Why do you use ChanVeseBinarize ? Is it to adjusts the levels in image, rescaling them to cover the range 0 to 1 ? –  abhilash sukumari Nov 1 '13 at 19:15

There are many different image registration algorithms, all with different advantages and disadvantages. But I usually try the simplest choice first: I simply pass the two images to ImageCorrelate.

img1 = Import["http://i.stack.imgur.com/laZeT.png"];
img2 = Import["http://i.stack.imgur.com/LAHyF.png"];
corr = ImageAdjust[ImageCorrelate[img1, img2, EuclideanDistance]]

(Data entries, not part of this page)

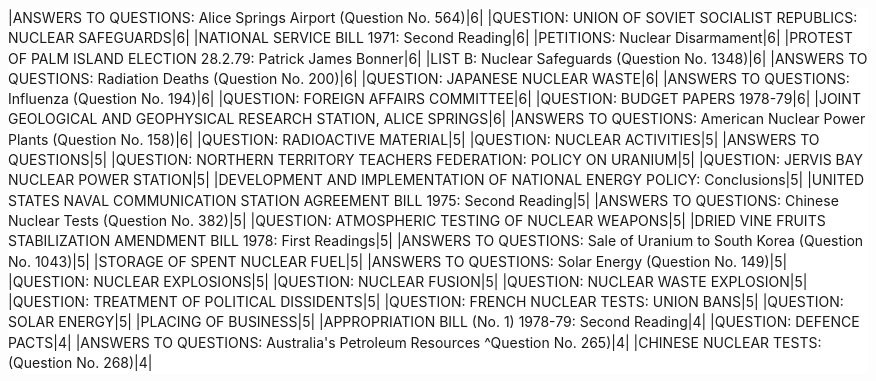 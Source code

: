 |ANSWERS TO QUESTIONS: Alice Springs Airport (Question No. 564)|6|
|QUESTION: UNION OF SOVIET SOCIALIST REPUBLICS: NUCLEAR SAFEGUARDS|6|
|NATIONAL SERVICE BILL 1971: Second Reading|6|
|PETITIONS: Nuclear Disarmament|6|
|PROTEST OF PALM ISLAND ELECTION 28.2.79: Patrick James Bonner|6|
|LIST B: Nuclear Safeguards (Question No. 1348)|6|
|ANSWERS TO QUESTIONS: Radiation Deaths (Question No. 200)|6|
|QUESTION: JAPANESE NUCLEAR WASTE|6|
|ANSWERS TO QUESTIONS: Influenza (Question No. 194)|6|
|QUESTION: FOREIGN AFFAIRS COMMITTEE|6|
|QUESTION: BUDGET PAPERS 1978-79|6|
|JOINT GEOLOGICAL AND GEOPHYSICAL RESEARCH STATION, ALICE SPRINGS|6|
|ANSWERS TO QUESTIONS: American Nuclear Power Plants (Question No. 158)|6|
|QUESTION: RADIOACTIVE MATERIAL|5|
|QUESTION: NUCLEAR ACTIVITIES|5|
|ANSWERS TO QUESTIONS|5|
|QUESTION: NORTHERN TERRITORY TEACHERS FEDERATION: POLICY ON URANIUM|5|
|QUESTION: JERVIS BAY NUCLEAR POWER STATION|5|
|DEVELOPMENT AND IMPLEMENTATION OF NATIONAL ENERGY POLICY: Conclusions|5|
|UNITED STATES NAVAL COMMUNICATION STATION AGREEMENT BILL 1975: Second Reading|5|
|ANSWERS TO QUESTIONS: Chinese Nuclear Tests (Question No. 382)|5|
|QUESTION: ATMOSPHERIC TESTING OF NUCLEAR WEAPONS|5|
|DRIED VINE FRUITS STABILIZATION AMENDMENT BILL 1978: First Readings|5|
|ANSWERS TO QUESTIONS: Sale of Uranium to South Korea (Question No. 1043)|5|
|STORAGE OF SPENT NUCLEAR FUEL|5|
|ANSWERS TO QUESTIONS: Solar Energy (Question No. 149)|5|
|QUESTION: NUCLEAR EXPLOSIONS|5|
|QUESTION: NUCLEAR FUSION|5|
|QUESTION: NUCLEAR WASTE EXPLOSION|5|
|QUESTION: TREATMENT OF POLITICAL DISSIDENTS|5|
|QUESTION: FRENCH NUCLEAR TESTS: UNION BANS|5|
|QUESTION: SOLAR ENERGY|5|
|PLACING OF BUSINESS|5|
|APPROPRIATION BILL (No. 1) 1978-79: Second Reading|4|
|QUESTION: DEFENCE PACTS|4|
|ANSWERS TO QUESTIONS: Australia's Petroleum Resources ^Question No. 265)|4|
|CHINESE NUCLEAR TESTS: (Question No. 268)|4|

enter image description here

Intuitively, ImageCorrelate shifts img2 by every possible offset, calculates the difference with img1 with that offset, and stores the difference in the output image. So the pixel location with the lowest value in this image corresponds to the offset that minimizes the difference:

minOffset = PixelValuePositions[corr, Min[ImageData[corr]]][[1]] - 
   ImageDimensions[img1]/2;
FlipView[{ImageTransformation[img1, TranslationTransform[minOffset ], 
   PlotRange -> Full], img2}]

enter image description here

If you look at the result of ImageCorrelate, you can see that there's one global minimum. That's the offset where the "U" shapes in the two images are aligned. There's a second local minimum left of it; That's probably where the left "leg" of one U is aligned with the right leg of the other. The shape of the correlation function around the global minimum and the relative correlation values at the local minima give a qualitative impression of the accuracy and reliability of the alignment.

EuclideanDistance compares brightness values. So the different overall brightness in the two images can "move" the minimum. If you don't want that, you can apply a filter to the images that basically removes the low-frequency background lighting changes:

filter = LaplacianGaussianFilter[#, 25] &;
corr = ImageAdjust[
  ImageCorrelate[filter[img1], filter[img2], CosineDistance]]

enter image description here

(where 25 is roughly the width of the U-shape. Details smaller than that and low-frequency changes larger than that are removed by the LoG filter.)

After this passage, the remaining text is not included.